Simplify `format_integer_with_underscore_sep` #141369

yotamofek · 2025-05-21T21:14:13Z

Noticed that this helper fn only ever gets called with decimal-base-formatted ints, so can be simplified a lot by not trying to handle hex and octal radixes.
Second commit is completely unrelated, just simplified some code I wrote a while back 😁

rustbot · 2025-05-21T21:14:17Z

r? @notriddle

rustbot has assigned @notriddle.
They will have a look at your PR within the next two weeks and either review your PR or reassign to another reviewer.

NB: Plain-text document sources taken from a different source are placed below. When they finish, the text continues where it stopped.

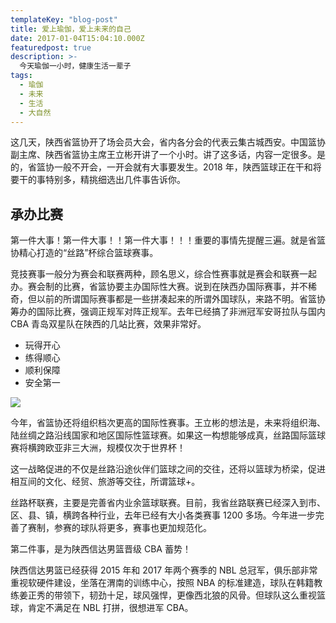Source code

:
 ```yaml
---
templateKey: "blog-post"
title: 爱上瑜伽，爱上未来的自己
date: 2017-01-04T15:04:10.000Z
featuredpost: true
description: >-
  今天瑜伽一小时，健康生活一辈子
tags:
  - 瑜伽
  - 未来
  - 生活
  - 大自然
---
```


这几天，陕西省篮协开了场会员大会，省内各分会的代表云集古城西安。中国篮协副主席、陕西省篮协主席王立彬开讲了一个小时。讲了这多话，内容一定很多。是的，省篮协一般不开会，一开会就有大事要发生。2018 年，陕西篮球正在干和将要干的事特别多，精挑细选出几件事告诉你。

## 承办比赛

第一件大事！第一件大事！！第一件大事！！！重要的事情先提醒三遍。就是省篮协精心打造的“丝路”杯综合篮球赛事。

竞技赛事一般分为赛会和联赛两种，顾名思义，综合性赛事就是赛会和联赛一起办。赛会制的比赛，省篮协要主办国际性大赛。说到在陕西办国际赛事，并不稀奇，但以前的所谓国际赛事都是一些拼凑起来的所谓外国球队，来路不明。省篮协筹办的国际比赛，强调正规军对阵正规军。去年已经搞了非洲冠军安哥拉队与国内 CBA 青岛双星队在陕西的几站比赛，效果非常好。

- 玩得开心
- 练得顺心
- 顺利保障
- 安全第一

![](/img/chemex.jpg)

今年，省篮协还将组织档次更高的国际性赛事。王立彬的想法是，未来将组织海、陆丝绸之路沿线国家和地区国际性篮球赛。如果这一构想能够成真，丝路国际篮球赛将横跨欧亚非三大洲，规模仅次于世界杯！

这一战略促进的不仅是丝路沿途伙伴们篮球之间的交往，还将以篮球为桥梁，促进相互间的文化、经贸、旅游等交往，所谓篮球+。

丝路杯联赛，主要是完善省内业余篮球联赛。目前，我省丝路联赛已经深入到市、区、县、镇，横跨各种行业，去年已经有大小各类赛事 1200 多场。今年进一步完善了赛制，参赛的球队将更多，赛事也更加规范化。

第二件事，是为陕西信达男篮晋级 CBA 蓄势！

陕西信达男篮已经获得 2015 年和 2017 年两个赛季的 NBL 总冠军，俱乐部非常重视软硬件建设，坐落在渭南的训练中心，按照 NBA 的标准建造，球队在韩籍教练姜正秀的带领下，韧劲十足，球风强悍，更像西北狼的风骨。但球队这么重视篮球，肯定不满足在 NBL 打拼，很想进军 CBA。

Use r? to explicitly pick a reviewer

lolbinarycat

a few issues but mainly seems like a decent idea to slim down an overly flexible test helper.

lolbinarycat · 2025-05-21T23:56:56Z

src/librustdoc/clean/utils.rs

+        num.as_bytes().rchunks(3).rev().intersperse(b"_").flatten().copied().map(char::from),
+    )


using as_bytes and char::from like this is technically a logic error, as it will turn every byte of a UTF-8 sequence into the corresponding unicode codepoint.

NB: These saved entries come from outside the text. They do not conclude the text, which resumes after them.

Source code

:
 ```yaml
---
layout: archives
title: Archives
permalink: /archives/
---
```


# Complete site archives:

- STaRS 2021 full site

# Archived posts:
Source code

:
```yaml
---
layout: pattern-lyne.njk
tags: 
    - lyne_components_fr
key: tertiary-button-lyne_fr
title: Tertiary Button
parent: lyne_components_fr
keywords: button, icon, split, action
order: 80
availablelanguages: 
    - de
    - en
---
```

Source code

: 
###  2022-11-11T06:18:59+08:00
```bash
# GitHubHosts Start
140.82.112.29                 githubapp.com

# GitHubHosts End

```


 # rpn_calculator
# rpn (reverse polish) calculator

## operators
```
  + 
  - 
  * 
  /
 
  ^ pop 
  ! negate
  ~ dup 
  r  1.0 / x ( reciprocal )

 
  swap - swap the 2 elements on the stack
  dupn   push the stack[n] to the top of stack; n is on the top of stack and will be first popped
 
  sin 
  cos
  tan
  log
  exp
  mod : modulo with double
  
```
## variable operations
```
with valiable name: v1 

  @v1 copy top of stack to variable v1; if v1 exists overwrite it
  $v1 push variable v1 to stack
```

it does happen to work here since we're never using non-ascii (if we were then reversing a string bytewise would be extremely problematic), but String::from_utf8(...).unwrap() represents the intent much more cleanly.

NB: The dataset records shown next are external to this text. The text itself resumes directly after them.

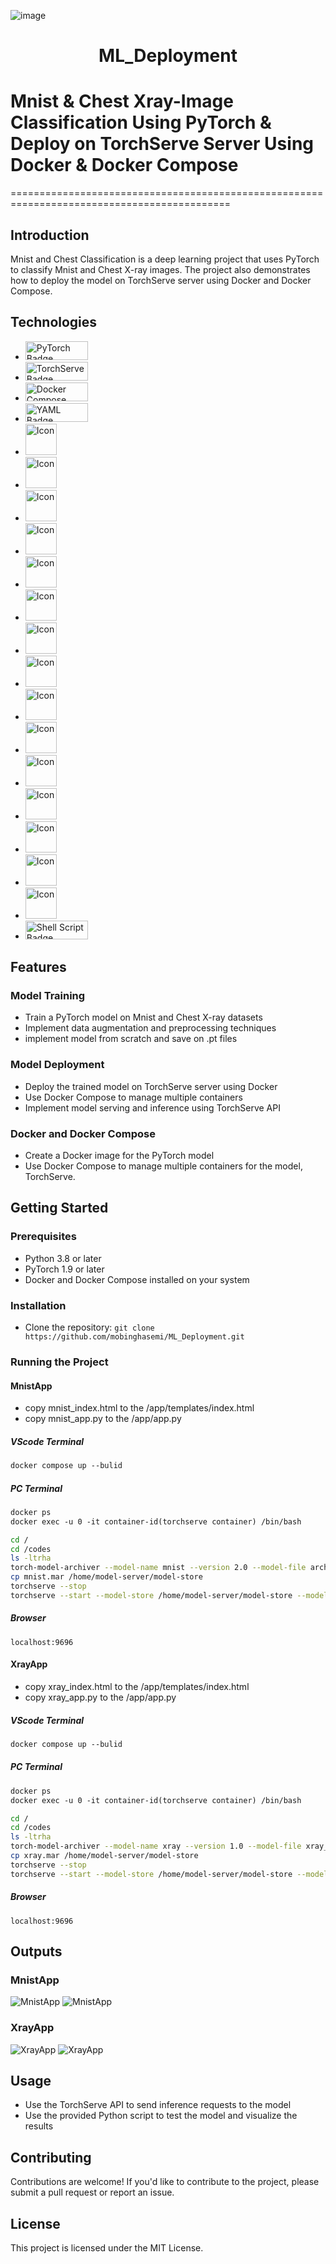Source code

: ![image](https://github.com/user-attachments/assets/a13b48e5-4c5f-40f8-baa4-b7a6fd59b3dc)

<h1 style="text-align: center;">ML_Deployment</h1>

# Mnist & Chest Xray-Image Classification Using PyTorch & Deploy on TorchServe Server Using Docker & Docker Compose
============================================================================================

## Introduction
Mnist and Chest Classification is a deep learning project that uses PyTorch to classify Mnist and Chest X-ray images. The project also demonstrates how to deploy the model on TorchServe server using Docker and Docker Compose.

## Technologies
* <img src="https://img.shields.io/badge/PyTorch-EE4C2C?style=for-the-badge&logo=pytorch&logoColor=white&labelColor=gray" width="100" height="30" alt="PyTorch Badge">
* <img src="https://img.shields.io/badge/TorchServe-FF69B4?style=for-the-badge&logo =pytorch&logoColor=white" width="100" height="30" alt="TorchServe Badge">
* <img src="https://img.shields.io/badge/Docker_Compose-0db7ed?style=for-the-badge&logo=docker&logoColor=white" width="100" height="30" alt="Docker Compose Badge">
* <img src="https://img.shields.io/badge/YAML-303030?style=for-the-badge&logo=yaml&logo Color=white" width="100" height="30" alt="YAML Badge">
* <img src="https://user-images.githubusercontent.com/25181517/192107854-765620d7-f909-4953-a6da-36e1ef69eea6.png" width="50" height="50" alt="Icon">
* <img src="https://user-images.githubusercontent.com/25181517/192108374-8da61ba1-99ec-41d7-80b8-fb2f7c0a4948.png" width="50" height="50" alt="Icon">
* <img src="https://user-images.githubusercontent.com/25181517/192108372-f71d70ac-7ae6-4c0d-8395-51d8870c2ef0.png" width="50" height="50" alt="Icon">
* <img src="https://user-images.githubusercontent.com/25181517/183914128-3fc88b4a-4ac1-40e6-9443-9a30182379b7.png" width="50" height="50" alt="Icon">
* <img src="https://user-images.githubusercontent.com/25181517/192108891-d86b6220-e232-423a-bf5f-90903e6887c3.png" width="50" height="50" alt="Icon">
* <img src="https://user-images.githubusercontent.com/25181517/183898054-b3d693d4-dafb-4808-a509-bab54cf5de34.png" width="50" height="50" alt="Icon">
* <img src="https://user-images.githubusercontent.com/25181517/183898674-75a4a1b1-f960-4ea9-abcb-637170a00a75.png" width="50" height="50" alt="Icon">
* <img src="https://user-images.githubusercontent.com/25181517/192158954-f88b5814-d510-4564-b285-dff7d6400dad.png" width="50" height="50" alt="Icon">
* <img src="https://github.com/marwin1991/profile-technology-icons/assets/76012086/24b02d77-2f28-43c7-b5d6-e15e3395851b" width="50" height="50" alt="Icon">
* <img src="https://github.com/marwin1991/profile-technology-icons/assets/76012086/4ec200c2-acdf-4c42-b419-cd49cba3d09f" width="50" height="50" alt="Icon">
* <img src="https://user-images.githubusercontent.com/25181517/183423775-2276e25d-d43d-4e58-890b-edbc88e915f7.png" width="50" height="50" alt="Icon">
* <img src="https://user-images.githubusercontent.com/25181517/183423507-c056a6f9-1ba8-4312-a350-19bcbc5a8697.png" width="50" height="50" alt="Icon">
* <img src="https://user-images.githubusercontent.com/25181517/192158606-7c2ef6bd-6e04-47cf-b5bc-da2797cb5bda.png" width="50" height="50" alt="Icon">
* <img src="https://user-images.githubusercontent.com/25181517/117207330-263ba280-adf4-11eb-9b97-0ac5b40bc3be.png" width="50" height="50" alt="Icon">
* <img src="https://github.com/marwin1991/profile-technology-icons/assets/76662862/2481dc48-be6b-4ebb-9e8c-3b957efe69fa" width="50" height="50" alt="Icon">
* <img src="https://img.shields.io/badge/Shell_Script-121011?style=for-the-badge&logo=gnu-bash&logoColor=white" width="100" height="30" alt="Shell Script Badge">




## Features
### Model Training
* Train a PyTorch model on Mnist and Chest X-ray datasets
* Implement data augmentation and preprocessing techniques
* implement model from scratch and save on .pt files

### Model Deployment
* Deploy the trained model on TorchServe server using Docker
* Use Docker Compose to manage multiple containers
* Implement model serving and inference using TorchServe API

### Docker and Docker Compose
* Create a Docker image for the PyTorch model
* Use Docker Compose to manage multiple containers for the model, TorchServe.

## Getting Started
### Prerequisites
* Python 3.8 or later
* PyTorch 1.9 or later
* Docker and Docker Compose installed on your system

### Installation
* Clone the repository: `git clone https://github.com/mobinghasemi/ML_Deployment.git`

### Running the Project
#### MnistApp
* copy mnist_index.html to the /app/templates/index.html
* copy mnist_app.py to the /app/app.py
##### VScode Terminal
```dockerfile
docker compose up --bulid
```
##### PC Terminal
```dockerfile
docker ps
docker exec -u 0 -it container-id(torchserve container) /bin/bash
```
```bash
cd /
cd /codes
ls -ltrha
torch-model-archiver --model-name mnist --version 2.0 --model-file arch.py --serialized-file mnist.pt --handler mnist_handler_base.py --force
cp mnist.mar /home/model-server/model-store
torchserve --stop
torchserve --start --model-store /home/model-server/model-store --models mnist=mnist.mar --disable-token-auth --enable-model-api --ts-config /home/model-server/config.properties    
```
##### Browser
```curl
localhost:9696
```

#### XrayApp
* copy xray_index.html to the /app/templates/index.html
* copy xray_app.py to the /app/app.py
##### VScode Terminal
```dockerfile
docker compose up --bulid
```
##### PC Terminal
```dockerfile
docker ps
docker exec -u 0 -it container-id(torchserve container) /bin/bash
```
```bash
cd /
cd /codes
ls -ltrha
torch-model-archiver --model-name xray --version 1.0 --model-file xray_arch.py --serialized-file xray.pt --handler xray_handler_base.py --force
cp xray.mar /home/model-server/model-store
torchserve --stop
torchserve --start --model-store /home/model-server/model-store --models xray=xray.mar --disable-token-auth --enable-model-api --ts-config /home/model-server/config.properties    
```
##### Browser
```curl
localhost:9696
```


## Outputs
### MnistApp
![MnistApp](output_images/mnist1.png)
![MnistApp](output_images/mnist2.png)
### XrayApp
![XrayApp](output_images/xray1.png)
![XrayApp](output_images/xray2.png)


## Usage
* Use the TorchServe API to send inference requests to the model
* Use the provided Python script to test the model and visualize the results

## Contributing
Contributions are welcome! If you'd like to contribute to the project, please submit a pull request or report an issue.

## License
This project is licensed under the MIT License.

Not that this function is hot enough to prefer performance over correctness,
but I think in this case it's quite obvious that this is ok since Displaying integers will always result in an ASCII-only string. We can also collect into a vector of chars, like the old version.

If we do want to care about performance here, I would just use String::from_utf8_unchecked. This should actually be more performant than char::from since it fully erases any non-ascii code. it will also at least give us a panic on miri instead of just silent corruption if somehow this gets rewritten into something that does produce non-ascii.

there's also u8.as_ascii(), since String impls Extend<ascii::Char>.

There's no way unsafe code would be justified here.

as_ascii seems like the right way to do this, since it panics if it's given non-ASCII text, but doesn't make the code much more complex:

fn format_integer_with_underscore_sep(num: u128, is_negative: bool) -> String { let num = num.to_string(); let mut result = if is_negative { "-" } else { "" }.to_string(); result.extend( num.as_bytes().rchunks(3).rev().intersperse(b"_").flatten().copied().map(|b| b.as_ascii().unwrap()) ); result }

If we wouldn't accept unsafe here, then I think we definitely shouldn't accept the potential of silent logic errors.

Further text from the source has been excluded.